[Saved data entries]
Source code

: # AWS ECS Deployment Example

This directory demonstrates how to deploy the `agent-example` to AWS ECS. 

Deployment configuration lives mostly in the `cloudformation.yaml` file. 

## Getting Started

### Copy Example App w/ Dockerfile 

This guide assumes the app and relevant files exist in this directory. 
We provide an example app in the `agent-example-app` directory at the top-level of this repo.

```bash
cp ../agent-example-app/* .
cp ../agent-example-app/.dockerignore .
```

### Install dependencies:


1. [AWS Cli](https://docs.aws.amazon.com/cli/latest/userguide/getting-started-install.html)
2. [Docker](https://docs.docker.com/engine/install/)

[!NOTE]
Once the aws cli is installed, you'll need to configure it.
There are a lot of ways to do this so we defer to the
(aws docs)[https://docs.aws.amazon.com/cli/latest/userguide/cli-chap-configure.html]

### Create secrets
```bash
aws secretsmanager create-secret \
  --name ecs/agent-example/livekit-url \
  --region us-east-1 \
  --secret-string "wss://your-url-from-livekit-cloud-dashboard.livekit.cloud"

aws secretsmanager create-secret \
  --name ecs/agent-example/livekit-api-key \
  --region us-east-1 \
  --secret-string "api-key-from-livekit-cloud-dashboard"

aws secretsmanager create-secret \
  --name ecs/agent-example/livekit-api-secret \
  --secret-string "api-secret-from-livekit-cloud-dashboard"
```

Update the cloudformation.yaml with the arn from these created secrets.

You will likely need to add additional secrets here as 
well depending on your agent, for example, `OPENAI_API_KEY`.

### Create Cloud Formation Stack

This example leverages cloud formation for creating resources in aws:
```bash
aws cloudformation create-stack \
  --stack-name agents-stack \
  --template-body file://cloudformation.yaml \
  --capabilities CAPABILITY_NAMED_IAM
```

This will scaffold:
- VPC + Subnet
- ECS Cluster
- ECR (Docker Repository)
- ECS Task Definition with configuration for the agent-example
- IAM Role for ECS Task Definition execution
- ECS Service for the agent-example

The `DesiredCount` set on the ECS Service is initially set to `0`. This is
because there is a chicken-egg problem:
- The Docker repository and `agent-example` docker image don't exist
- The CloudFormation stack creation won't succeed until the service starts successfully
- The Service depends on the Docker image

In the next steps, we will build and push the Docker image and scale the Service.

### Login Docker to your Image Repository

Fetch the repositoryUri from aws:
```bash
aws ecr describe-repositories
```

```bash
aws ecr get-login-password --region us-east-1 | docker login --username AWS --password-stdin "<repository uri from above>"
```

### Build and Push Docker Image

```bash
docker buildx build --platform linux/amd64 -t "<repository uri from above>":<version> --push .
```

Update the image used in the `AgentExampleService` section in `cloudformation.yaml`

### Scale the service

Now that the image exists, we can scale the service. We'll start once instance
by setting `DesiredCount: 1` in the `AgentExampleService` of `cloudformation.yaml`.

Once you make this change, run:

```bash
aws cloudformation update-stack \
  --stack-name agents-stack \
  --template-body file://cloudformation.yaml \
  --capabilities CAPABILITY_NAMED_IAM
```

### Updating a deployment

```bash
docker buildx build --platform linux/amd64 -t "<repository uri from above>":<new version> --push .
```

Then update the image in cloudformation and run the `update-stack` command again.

-- TASK DESCRIPTION --
An exact copy of every record is required here.

-- WRITTEN SOLUTION --
Source code

: # AWS ECS Deployment Example

This directory demonstrates how to deploy the `agent-example` to AWS ECS. 

Deployment configuration lives mostly in the `cloudformation.yaml` file. 

## Getting Started

### Copy Example App w/ Dockerfile 

This guide assumes the app and relevant files exist in this directory. 
We provide an example app in the `agent-example-app` directory at the top-level of this repo.

```bash
cp ../agent-example-app/* .
cp ../agent-example-app/.dockerignore .
```

### Install dependencies:


1. [AWS Cli](https://docs.aws.amazon.com/cli/latest/userguide/getting-started-install.html)
2. [Docker](https://docs.docker.com/engine/install/)

[!NOTE]
Once the aws cli is installed, you'll need to configure it.
There are a lot of ways to do this so we defer to the
(aws docs)[https://docs.aws.amazon.com/cli/latest/userguide/cli-chap-configure.html]

### Create secrets
```bash
aws secretsmanager create-secret \
  --name ecs/agent-example/livekit-url \
  --region us-east-1 \
  --secret-string "wss://your-url-from-livekit-cloud-dashboard.livekit.cloud"

aws secretsmanager create-secret \
  --name ecs/agent-example/livekit-api-key \
  --region us-east-1 \
  --secret-string "api-key-from-livekit-cloud-dashboard"

aws secretsmanager create-secret \
  --name ecs/agent-example/livekit-api-secret \
  --secret-string "api-secret-from-livekit-cloud-dashboard"
```

Update the cloudformation.yaml with the arn from these created secrets.

You will likely need to add additional secrets here as 
well depending on your agent, for example, `OPENAI_API_KEY`.

### Create Cloud Formation Stack

This example leverages cloud formation for creating resources in aws:
```bash
aws cloudformation create-stack \
  --stack-name agents-stack \
  --template-body file://cloudformation.yaml \
  --capabilities CAPABILITY_NAMED_IAM
```

This will scaffold:
- VPC + Subnet
- ECS Cluster
- ECR (Docker Repository)
- ECS Task Definition with configuration for the agent-example
- IAM Role for ECS Task Definition execution
- ECS Service for the agent-example

The `DesiredCount` set on the ECS Service is initially set to `0`. This is
because there is a chicken-egg problem:
- The Docker repository and `agent-example` docker image don't exist
- The CloudFormation stack creation won't succeed until the service starts successfully
- The Service depends on the Docker image

In the next steps, we will build and push the Docker image and scale the Service.

### Login Docker to your Image Repository

Fetch the repositoryUri from aws:
```bash
aws ecr describe-repositories
```

```bash
aws ecr get-login-password --region us-east-1 | docker login --username AWS --password-stdin "<repository uri from above>"
```

### Build and Push Docker Image

```bash
docker buildx build --platform linux/amd64 -t "<repository uri from above>":<version> --push .
```

Update the image used in the `AgentExampleService` section in `cloudformation.yaml`

### Scale the service

Now that the image exists, we can scale the service. We'll start once instance
by setting `DesiredCount: 1` in the `AgentExampleService` of `cloudformation.yaml`.

Once you make this change, run:

```bash
aws cloudformation update-stack \
  --stack-name agents-stack \
  --template-body file://cloudformation.yaml \
  --capabilities CAPABILITY_NAMED_IAM
```

### Updating a deployment

```bash
docker buildx build --platform linux/amd64 -t "<repository uri from above>":<new version> --push .
```

Then update the image in cloudformation and run the `update-stack` command again.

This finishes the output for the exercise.